Rectangles in a $n \times n$ grid and the sum of the first $n$ cubes: a geometric connection?

So it would take some effort to create the figure, but here is the math.

Let $N_k=\{i| 1\leq i \leq k\}$.

Consider an $(n+1)$x$(n+1)$ grid of points $\{(i,j)| \{i,j\}\subset N_{n+1}\}$ . The number of rectangles with vertices on those points is $\sum_{i=1}^n i^3$. If we consider the upper left subgrid of $n$x$n$ points, there are $\sum_{i=1}^{n-1} i^3$ rectangles within the upper left $n$x$n$ subgrid.

Subtracting, we find that there are exactly $n^3$ rectangles with a vertex on either 1) the right side of the $(n+1)$x$(n+1)$ grid or 2) the bottom of the $(n+1)$x$(n+1)$ grid.
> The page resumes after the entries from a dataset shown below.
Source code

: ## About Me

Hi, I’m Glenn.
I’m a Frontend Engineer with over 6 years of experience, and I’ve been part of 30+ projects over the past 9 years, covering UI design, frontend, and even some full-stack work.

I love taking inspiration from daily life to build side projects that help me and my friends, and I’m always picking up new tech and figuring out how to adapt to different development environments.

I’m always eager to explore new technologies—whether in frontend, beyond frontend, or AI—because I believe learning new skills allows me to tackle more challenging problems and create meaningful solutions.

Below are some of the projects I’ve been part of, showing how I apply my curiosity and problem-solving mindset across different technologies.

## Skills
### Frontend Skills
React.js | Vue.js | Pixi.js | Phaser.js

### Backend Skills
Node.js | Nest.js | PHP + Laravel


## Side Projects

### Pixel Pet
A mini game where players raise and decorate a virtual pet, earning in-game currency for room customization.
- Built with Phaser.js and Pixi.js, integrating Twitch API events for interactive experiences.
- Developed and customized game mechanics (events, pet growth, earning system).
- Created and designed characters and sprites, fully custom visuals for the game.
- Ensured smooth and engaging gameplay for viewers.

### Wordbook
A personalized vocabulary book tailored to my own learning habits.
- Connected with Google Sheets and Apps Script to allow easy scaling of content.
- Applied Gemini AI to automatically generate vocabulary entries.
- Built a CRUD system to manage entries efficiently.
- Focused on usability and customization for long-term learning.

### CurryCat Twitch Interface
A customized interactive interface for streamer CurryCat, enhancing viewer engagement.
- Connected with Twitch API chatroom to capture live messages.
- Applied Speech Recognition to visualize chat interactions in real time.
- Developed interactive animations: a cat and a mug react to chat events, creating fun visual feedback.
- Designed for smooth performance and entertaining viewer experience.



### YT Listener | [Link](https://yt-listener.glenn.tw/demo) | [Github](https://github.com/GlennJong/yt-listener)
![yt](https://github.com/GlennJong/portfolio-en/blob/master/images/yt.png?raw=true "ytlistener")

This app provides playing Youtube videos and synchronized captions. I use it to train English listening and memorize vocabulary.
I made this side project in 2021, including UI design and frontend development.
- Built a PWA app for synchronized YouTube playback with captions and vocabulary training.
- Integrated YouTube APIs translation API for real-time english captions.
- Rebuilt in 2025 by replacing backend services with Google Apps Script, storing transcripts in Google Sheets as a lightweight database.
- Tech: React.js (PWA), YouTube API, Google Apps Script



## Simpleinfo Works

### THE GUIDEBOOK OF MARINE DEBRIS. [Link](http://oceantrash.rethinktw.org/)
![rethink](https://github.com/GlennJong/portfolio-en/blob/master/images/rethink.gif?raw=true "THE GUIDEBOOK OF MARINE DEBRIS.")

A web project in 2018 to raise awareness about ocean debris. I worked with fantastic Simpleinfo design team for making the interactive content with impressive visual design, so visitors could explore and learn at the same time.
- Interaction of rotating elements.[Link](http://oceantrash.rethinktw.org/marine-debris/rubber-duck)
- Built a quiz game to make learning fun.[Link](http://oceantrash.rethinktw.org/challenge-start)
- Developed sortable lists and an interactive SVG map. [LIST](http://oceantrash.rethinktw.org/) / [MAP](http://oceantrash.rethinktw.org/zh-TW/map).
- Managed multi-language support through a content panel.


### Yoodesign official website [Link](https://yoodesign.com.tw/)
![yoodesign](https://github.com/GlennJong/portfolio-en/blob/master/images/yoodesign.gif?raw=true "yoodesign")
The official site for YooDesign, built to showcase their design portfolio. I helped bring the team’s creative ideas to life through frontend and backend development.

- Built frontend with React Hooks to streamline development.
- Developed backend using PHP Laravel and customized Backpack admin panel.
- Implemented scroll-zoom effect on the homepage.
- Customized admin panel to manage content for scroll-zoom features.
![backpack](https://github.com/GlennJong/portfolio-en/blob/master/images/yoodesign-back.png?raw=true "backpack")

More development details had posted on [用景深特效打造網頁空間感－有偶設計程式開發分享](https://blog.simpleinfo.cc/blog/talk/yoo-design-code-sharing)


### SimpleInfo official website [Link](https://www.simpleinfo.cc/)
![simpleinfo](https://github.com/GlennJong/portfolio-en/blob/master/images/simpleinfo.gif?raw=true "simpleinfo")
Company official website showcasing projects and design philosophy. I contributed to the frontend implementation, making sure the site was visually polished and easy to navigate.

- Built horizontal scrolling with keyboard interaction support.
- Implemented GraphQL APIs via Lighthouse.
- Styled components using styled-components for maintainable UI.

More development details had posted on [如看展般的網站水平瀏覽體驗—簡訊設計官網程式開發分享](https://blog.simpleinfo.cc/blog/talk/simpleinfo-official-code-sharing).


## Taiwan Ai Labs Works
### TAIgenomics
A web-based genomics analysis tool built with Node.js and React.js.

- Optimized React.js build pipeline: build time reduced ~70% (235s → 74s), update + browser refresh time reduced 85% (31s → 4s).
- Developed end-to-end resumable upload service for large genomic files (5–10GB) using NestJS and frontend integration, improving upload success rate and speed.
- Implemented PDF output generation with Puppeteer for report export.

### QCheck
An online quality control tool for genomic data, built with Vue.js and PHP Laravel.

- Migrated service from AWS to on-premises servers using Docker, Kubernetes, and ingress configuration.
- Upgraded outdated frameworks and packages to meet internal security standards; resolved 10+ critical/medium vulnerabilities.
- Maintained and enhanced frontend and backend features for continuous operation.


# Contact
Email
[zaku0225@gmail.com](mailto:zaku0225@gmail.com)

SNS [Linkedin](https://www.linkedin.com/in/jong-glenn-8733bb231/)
Call this set of rectangles $S$. We will group these $n^3$ rectangles into two disjoint sets: set $R$ - the rectangles with a vertex on the right side of the $(n+1)$x$(n+1)$ grid, and set $B$ - the rectangles with a vertex on the bottom of the $(n+1)$x$(n+1)$ grid that do not have a vertex on the right side of the grid.
$$S=R\cup B.$$

SET R

We can further divide set $R$ into $n$ disjoint subsets:

• subset $R_1$ the rectangles whose upper right vertex is $(n+1,n+1)$,
• subset $R_2$ the rectangles whose upper right vertex is $(n+1,n)$,
• ...
• subset $R_{n-1}$ the rectangles whose upper right vertex is $(n+1,3)$, and
• subset $R_n$ the rectangles whose upper right vertex is $(n+1,2)$.

The cardinality of $R_i$ is $n\cdot(n-i+1)$ where $1\leq i\leq n$.

Consider the sets $$C= \{(i,j,k) | \{i,j,k\}\subset N_n\},$$ $$C_R= \{(i,j,k) | \{i,j,k\}\subset N_n, i\leq j\},\mathrm{\ and}$$ $$C_B= \{(i,j,k) | \{i,j,k\}\subset N_n, i> j\}.$$

Note that $C$ is the disjoint union of $C_R$ and $C_B$.

Also notice that the intersection of $C_R$ and the set of points with x-coordinate is 1 has exactly $n^2$ points which happens to be the cardinality of $R_1$. The intersection of $C_R$ and the set of points with x-coordinate is 2 has exactly $n\cdot(n-1)$ points which happens to be the cardinality of $R_2$. Continuing in this fashion, we can see that there is a 1-1 correspondence between the rectangles in $R$ and the points in $C_R$. $$|R|=|C_R|.$$

SET B

We can divide set $B$ into $n-1$ disjoint subsets:

• subset $B_1$ the rectangles whose lower right vertex is $(n,1)$,
• subset $B_2$ the rectangles whose upper right vertex is $(n-1,1)$,
• ...
• subset $B_{n-2}$ the rectangles whose upper right vertex is $(3,1)$, and
• subset $B_{n-1}$ the rectangles whose upper right vertex is $(2,1)$.

The cardinality of $B_i$ is $n\cdot(n-i)$ where $1\leq i\leq n-1$.

Notice that the intersection of $C_B$ and the set of points with x-coordinate is $n$ has exactly $n\cdot (n-1)$ points which happens to be the cardinality of $B_1$. The intersection of $C_B$ and the set of points with x-coordinate is $(n-1)$ has exactly $n\cdot(n-2)$ points which happens to be the cardinality of $B_2$. Continuing in this fashion, we can see that there is a 1-1 correspondence between the rectangles in $B$ and the points in $C_B$. $$|B|=|C_B|.$$

We have shown that there is a 1-1 correspondence between the set of rectangles with a vertex either on the right side or the bottom of the $(n+1)$x$(n+1)$ grid of points and the points in an $n$x$n$x$n$ cube of points.

Induction could now be used to prove that the number of rectangles with vertices on a $(n+1)$x$(n+1)$ grid of points is $\sum_{i=1}^{n} i^3$.

Drawing all of this is possible but cumbersome.